In this function, you build and train your model for making inferences on the test data. Your model must be stored in the `model_directory_path`.

The baseline implementation below doesn't require a pre-trained model, as it uses a statistical test that will be computed at inference time.

In [None]:
def train(
    X_train: pd.DataFrame,
    y_train: pd.Series,
    model_directory_path: str,
):
    # For our baseline t-test approach, we don't need to train a model
    # This is essentially an unsupervised approach calculated at inference time
    model = None

    # You could enhance this by training an actual model, for example:
    # 1. Extract features from before/after segments of each time series
    # 2. Train a classifier using these features and y_train labels
    # 3. Save the trained model

    joblib.dump(model, os.path.join(model_directory_path, 'model.joblib'))

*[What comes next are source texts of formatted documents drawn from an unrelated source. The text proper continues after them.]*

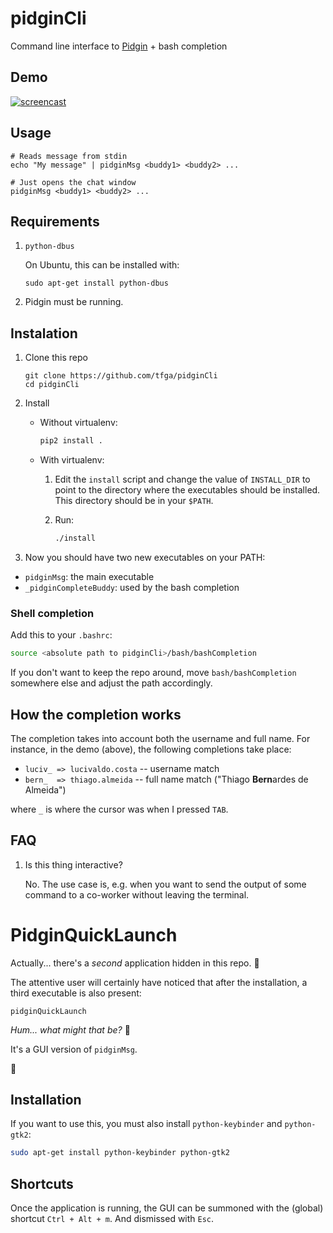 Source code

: # pidginCli
Command line interface to [Pidgin](https://www.pidgin.im/) + bash completion

## Demo

[![screencast](https://img.youtube.com/vi/BBvfG0d-AxU/0.jpg)](https://youtu.be/BBvfG0d-AxU)

## Usage

```
# Reads message from stdin
echo "My message" | pidginMsg <buddy1> <buddy2> ...

# Just opens the chat window
pidginMsg <buddy1> <buddy2> ...
```

## Requirements

1. `python-dbus`

    On Ubuntu, this can be installed with:

    ```
    sudo apt-get install python-dbus
    ```

2. Pidgin must be running.

## Instalation

1. Clone this repo
   ```
   git clone https://github.com/tfga/pidginCli
   cd pidginCli
   ```

1. Install

    * Without virtualenv:

      ```sh
      pip2 install .
      ```

    * With virtualenv:

      1. Edit the `install` script and change the value of  `INSTALL_DIR` to point to the directory where the executables should be installed. This directory should be in your `$PATH`.

      2. Run:

         ```sh
         ./install
         ```

1. Now you should have two new executables on your PATH:

  * `pidginMsg`: the main executable
  * `_pidginCompleteBuddy`: used by the bash completion


### Shell completion

Add this to your `.bashrc`:

```sh
source <absolute path to pidginCli>/bash/bashCompletion
```

If you don't want to keep the repo around, move `bash/bashCompletion` somewhere else and adjust the path accordingly.

## How the completion works

The completion takes into account both the username and full name. For instance, in the demo (above), the following completions take place:

* `luciv_ => lucivaldo.costa`  -- username match
* `bern_  => thiago.almeida`   -- full name match ("Thiago  **Bern**ardes de Almeida")

where `_` is where the cursor was when I pressed `TAB`.

## FAQ

1. Is this thing interactive?

   No. The use case is, e.g. when you want to send the output of some command to a co-worker without leaving the terminal.


# PidginQuickLaunch

Actually... there's a _second_ application hidden in this repo. :raised_eyebrow:

The attentive user will certainly have noticed that after the installation, a third executable is also present:

  `pidginQuickLaunch`

_Hum... what might that be?_  :thinking:

It's a GUI version of `pidginMsg`.

:exploding_head:

## Installation

If you want to use this, you must also install `python-keybinder` and `python-gtk2`:

```sh
sudo apt-get install python-keybinder python-gtk2
```

## Shortcuts

Once the application is running, the GUI can be summoned with the (global) shortcut `Ctrl + Alt + m`. And dismissed with `Esc`.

### The `infer()` Function

In the inference function, your trained model (if any) is loaded and used to make predictions on test data.

**Important workflow:**
1. Load your model;
2. Use the `yield` statement to signal readiness to the runner;
3. Process each dataset one by one within the for loop;
4. For each dataset, use `yield prediction` to return your prediction.

**Note:** The datasets can only be iterated once!

In [None]:
def infer(
    X_test: typing.Iterable[pd.DataFrame],
    model_directory_path: str,
):
    model = joblib.load(os.path.join(model_directory_path, 'model.joblib'))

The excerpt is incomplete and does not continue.